Spam Protection for Email
Anti-spam software is also necessary to protect the device from bad links in emails. Users should be trained to detect and avoid phishing emails.
Malware Protection
Malware can be installed on your computer without your knowledge and if you are not careful. To protect against these threats, avoid file-sharing when possible, be careful when visiting unknown websites, don’t download software that you don’t recognize, and be careful with links in emails.
You may also need to protect your website from malware attacks by installing a firewall or other preventative solutions.
Software Releases
Stay current with all of your software updates and upgrades. Updates and upgrades can patch vulnerabilities, so you are safer with each new installation.
Data in the Cloud
Make sure any data that you have in the cloud is behind an acceptably secure technology solution.
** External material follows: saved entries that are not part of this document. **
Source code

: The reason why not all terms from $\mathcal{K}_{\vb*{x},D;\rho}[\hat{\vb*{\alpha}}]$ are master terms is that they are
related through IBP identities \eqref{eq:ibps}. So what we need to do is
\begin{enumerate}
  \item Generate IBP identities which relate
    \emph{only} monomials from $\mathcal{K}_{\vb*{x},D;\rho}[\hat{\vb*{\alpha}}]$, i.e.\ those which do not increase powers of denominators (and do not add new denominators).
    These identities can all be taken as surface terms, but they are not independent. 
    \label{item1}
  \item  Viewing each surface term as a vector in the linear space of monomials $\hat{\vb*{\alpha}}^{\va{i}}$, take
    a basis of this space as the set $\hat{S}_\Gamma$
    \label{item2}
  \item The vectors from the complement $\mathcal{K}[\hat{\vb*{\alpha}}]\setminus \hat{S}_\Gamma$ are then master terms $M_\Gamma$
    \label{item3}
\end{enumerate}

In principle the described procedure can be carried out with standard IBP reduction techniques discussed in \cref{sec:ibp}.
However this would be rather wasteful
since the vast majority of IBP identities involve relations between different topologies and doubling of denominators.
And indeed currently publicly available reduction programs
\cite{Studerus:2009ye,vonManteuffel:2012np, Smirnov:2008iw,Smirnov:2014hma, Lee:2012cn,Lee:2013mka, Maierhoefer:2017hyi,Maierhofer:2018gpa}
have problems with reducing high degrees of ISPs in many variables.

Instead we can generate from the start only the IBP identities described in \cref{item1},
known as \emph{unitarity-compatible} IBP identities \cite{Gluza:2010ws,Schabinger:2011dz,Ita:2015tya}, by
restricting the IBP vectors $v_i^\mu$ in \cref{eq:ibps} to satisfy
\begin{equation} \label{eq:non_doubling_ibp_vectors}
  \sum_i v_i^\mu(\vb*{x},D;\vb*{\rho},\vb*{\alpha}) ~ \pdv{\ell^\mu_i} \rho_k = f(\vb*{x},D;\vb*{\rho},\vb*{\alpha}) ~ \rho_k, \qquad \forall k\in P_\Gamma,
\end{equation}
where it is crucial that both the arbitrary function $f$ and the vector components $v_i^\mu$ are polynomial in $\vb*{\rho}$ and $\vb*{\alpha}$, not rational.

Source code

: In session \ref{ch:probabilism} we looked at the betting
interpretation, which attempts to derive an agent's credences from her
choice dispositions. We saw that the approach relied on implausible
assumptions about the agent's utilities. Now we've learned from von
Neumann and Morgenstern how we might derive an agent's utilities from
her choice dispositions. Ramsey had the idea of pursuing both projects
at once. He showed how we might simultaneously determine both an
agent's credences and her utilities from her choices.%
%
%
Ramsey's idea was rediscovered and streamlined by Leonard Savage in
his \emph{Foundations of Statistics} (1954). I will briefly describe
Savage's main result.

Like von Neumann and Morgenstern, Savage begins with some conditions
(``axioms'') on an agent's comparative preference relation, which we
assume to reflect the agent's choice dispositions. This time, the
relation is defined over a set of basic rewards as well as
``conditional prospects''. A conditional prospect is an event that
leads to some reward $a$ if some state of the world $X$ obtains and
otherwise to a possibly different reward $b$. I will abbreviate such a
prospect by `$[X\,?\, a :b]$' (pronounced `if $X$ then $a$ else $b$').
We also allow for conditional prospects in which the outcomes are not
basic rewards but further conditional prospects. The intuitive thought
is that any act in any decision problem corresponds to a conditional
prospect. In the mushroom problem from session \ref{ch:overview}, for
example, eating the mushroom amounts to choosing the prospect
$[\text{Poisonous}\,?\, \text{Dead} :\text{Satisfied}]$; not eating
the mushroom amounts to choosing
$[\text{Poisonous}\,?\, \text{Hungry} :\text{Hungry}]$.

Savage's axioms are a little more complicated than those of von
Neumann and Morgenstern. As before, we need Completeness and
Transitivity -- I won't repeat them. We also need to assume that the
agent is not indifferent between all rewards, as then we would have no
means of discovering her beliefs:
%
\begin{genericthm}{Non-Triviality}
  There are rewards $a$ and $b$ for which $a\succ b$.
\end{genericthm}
Today, this generally means files are stored with AES 256-bit encryption. You can also look for SOC1 and SOC2 certifications.
Need to Know
There are many policies that need to be developed for employees with regard to data handling. One example is providing data access to employees on a need-to-know basis. For example, an operations manager does not need the password to the payroll system, but the payroll manager does.
Reducing Business Risk
These items above are the tip of the iceberg when it comes to having good data security practices in your business. Develop an excellent set of policies, train and monitor employees, and set a great example yourself when it comes to this growing threat to your business.